Segment Start: MATERIALS PROVIDED

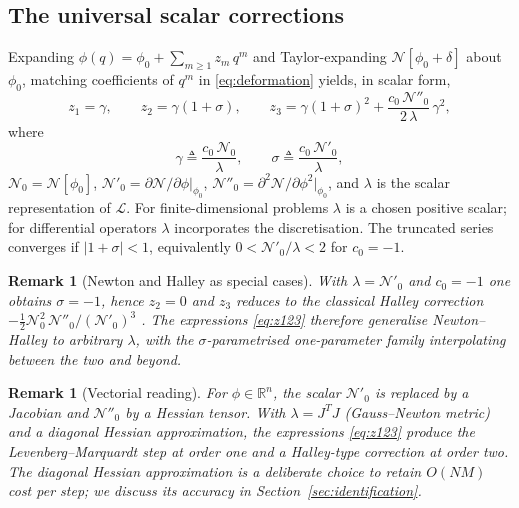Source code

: \documentclass[preprint,12pt,numbers]{elsarticle}
\newtheorem{remark}[theorem]{Remark}
\begin{document}
\subsection{The universal scalar corrections}

Expanding $\phi(q) = \phi_0 + \sum_{m \geq 1} z_m\,q^m$ and Taylor-expanding
$\mathcal{N}[\phi_0 + \delta]$ about $\phi_0$, matching coefficients of
$q^m$ in \eqref{eq:deformation} yields, in scalar form,
\begin{equation}
\boxed{\;
z_1 = \gamma, \qquad
z_2 = \gamma(1+\sigma), \qquad
z_3 = \gamma(1+\sigma)^2 + \frac{c_0\,\mathcal{N}''_0}{2\,\lambda}\,\gamma^2,
\;}
\label{eq:z123}
\end{equation}
where
\begin{equation}
\gamma \triangleq \frac{c_0\,\mathcal{N}_0}{\lambda}, \qquad
\sigma \triangleq \frac{c_0\,\mathcal{N}'_0}{\lambda},
\label{eq:gamma-sigma}
\end{equation}
$\mathcal{N}_0 = \mathcal{N}[\phi_0]$, $\mathcal{N}'_0 = \partial\mathcal{N}/\partial\phi\big|_{\phi_0}$,
$\mathcal{N}''_0 = \partial^2\mathcal{N}/\partial\phi^2\big|_{\phi_0}$,
and $\lambda$ is the scalar representation of $\mathcal{L}$. For
finite-dimensional problems $\lambda$ is a chosen positive scalar; for
differential operators $\lambda$ incorporates the discretisation. The
truncated series converges if $|1+\sigma| < 1$, equivalently
$0 < \mathcal{N}'_0/\lambda < 2$ for $c_0 = -1$.

\begin{remark}[Newton and Halley as special cases]
With $\lambda = \mathcal{N}'_0$ and $c_0 = -1$ one obtains $\sigma = -1$,
hence $z_2 = 0$ and $z_3$ reduces to the classical Halley correction
$-\tfrac{1}{2}\mathcal{N}_0^2\,\mathcal{N}''_0/(\mathcal{N}'_0)^3$
\cite{Gutierrez1997}. The expressions \eqref{eq:z123} therefore
generalise Newton--Halley to arbitrary $\lambda$, with the
$\sigma$-parametrised one-parameter family interpolating between the
two and beyond.
\end{remark}

\begin{remark}[Vectorial reading]
For $\phi \in \mathbb{R}^n$, the scalar $\mathcal{N}'_0$ is replaced by a
Jacobian and $\mathcal{N}''_0$ by a Hessian tensor. With $\lambda = J^TJ$
(Gauss--Newton metric) and a diagonal Hessian approximation, the
expressions \eqref{eq:z123} produce the Levenberg--Marquardt step at
order one and a Halley-type correction at order two. The diagonal
Hessian approximation is a deliberate choice to retain $O(NM)$ cost per
step; we discuss its accuracy in Section~\ref{sec:identification}.
\end{remark}
\end{document}
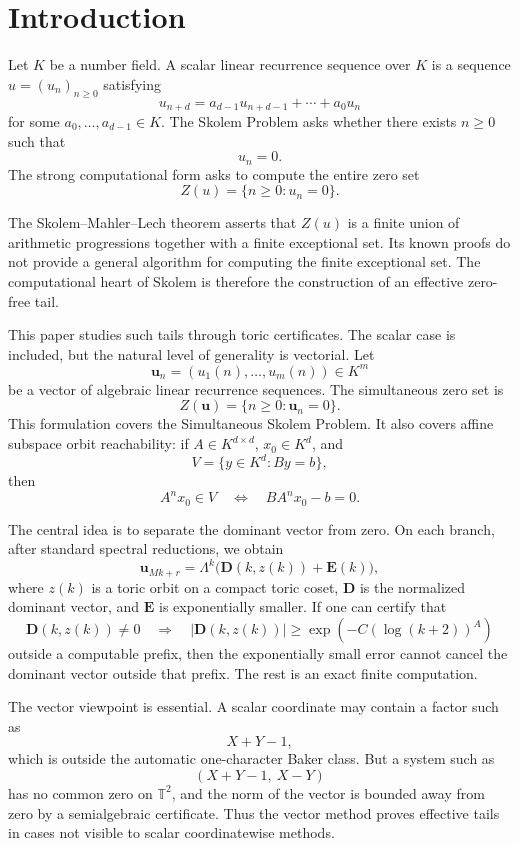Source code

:\documentclass[11pt]{article}
\newcommand{\T}{\mathbb T}
\begin{document}
\section{Introduction}

Let \(K\) be a number field. A scalar linear recurrence sequence over \(K\) is a sequence \(u=(u_n)_{n\ge0}\) satisfying
\[
u_{n+d}=a_{d-1}u_{n+d-1}+\cdots+a_0u_n
\]
for some \(a_0,\ldots,a_{d-1}\in K\). The Skolem Problem asks whether there exists \(n\ge0\) such that
\[
u_n=0.
\]
The strong computational form asks to compute the entire zero set
\[
Z(u)=\{n\ge0:u_n=0\}.
\]

The Skolem--Mahler--Lech theorem asserts that \(Z(u)\) is a finite union of arithmetic progressions together with a finite exceptional set. Its known proofs do not provide a general algorithm for computing the finite exceptional set. The computational heart of Skolem is therefore the construction of an effective zero-free tail.

This paper studies such tails through toric certificates. The scalar case is included, but the natural level of generality is vectorial. Let
\[
\mathbf u_n=(u_1(n),\ldots,u_m(n))\in K^m
\]
be a vector of algebraic linear recurrence sequences. The simultaneous zero set is
\[
Z(\mathbf u)=\{n\ge0:\mathbf u_n=0\}.
\]
This formulation covers the Simultaneous Skolem Problem. It also covers affine subspace orbit reachability: if \(A\in K^{d\times d}\), \(x_0\in K^d\), and
\[
V=\{y\in K^d:By=b\},
\]
then
\[
A^n x_0\in V
\quad\Longleftrightarrow\quad
BA^n x_0-b=0.
\]

The central idea is to separate the dominant vector from zero. On each branch, after standard spectral reductions, we obtain
\[
\mathbf u_{Mk+r}
=
\Lambda^k\bigl(\mathbf D(k,z(k))+\mathbf E(k)\bigr),
\]
where \(z(k)\) is a toric orbit on a compact toric coset, \(\mathbf D\) is the normalized dominant vector, and \(\mathbf E\) is exponentially smaller. If one can certify that
\[
\mathbf D(k,z(k))\ne0
\quad\Longrightarrow\quad
|\mathbf D(k,z(k))|
\ge
\exp(-C(\log(k+2))^A)
\]
outside a computable prefix, then the exponentially small error cannot cancel the dominant vector outside that prefix. The rest is an exact finite computation.

The vector viewpoint is essential. A scalar coordinate may contain a factor such as
\[
X+Y-1,
\]
which is outside the automatic one-character Baker class. But a system such as
\[
(X+Y-1,\ X-Y)
\]
has no common zero on \(\T^2\), and the norm of the vector is bounded away from zero by a semialgebraic certificate. Thus the vector method proves effective tails in cases not visible to scalar coordinatewise methods.
\end{document}
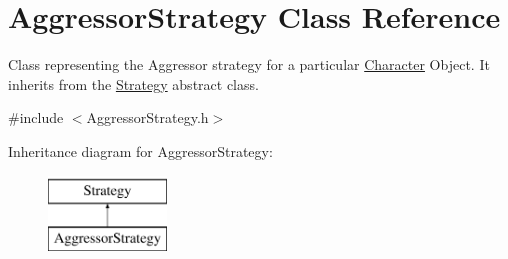 \hypertarget{classAggressorStrategy}{}\section{Aggressor\+Strategy Class Reference}
\label{classAggressorStrategy}


Class representing the Aggressor strategy for a particular \hyperlink{classCharacter}{Character} Object. It inherits from the \hyperlink{classStrategy}{Strategy} abstract class.  




{\ttfamily \#include $<$Aggressor\+Strategy.\+h$>$}

Inheritance diagram for Aggressor\+Strategy\+:\begin{figure}[H]
\begin{center}
\leavevmode
\includegraphics[height=2.000000cm]{classAggressorStrategy}
\end{center}
\end{figure}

Segment End: MATERIALS PROVIDED

● THE TASK:
Repeat the listing above up to and including the line with "matching coefficients of", starting from its first line. Drop any pictures.

● SOLUTION TO THIS EXERCISE:
Source code

: \documentclass[preprint,12pt,numbers]{elsarticle}
\newtheorem{remark}[theorem]{Remark}
\begin{document}
\subsection{The universal scalar corrections}

Expanding $\phi(q) = \phi_0 + \sum_{m \geq 1} z_m\,q^m$ and Taylor-expanding
$\mathcal{N}[\phi_0 + \delta]$ about $\phi_0$, matching coefficients of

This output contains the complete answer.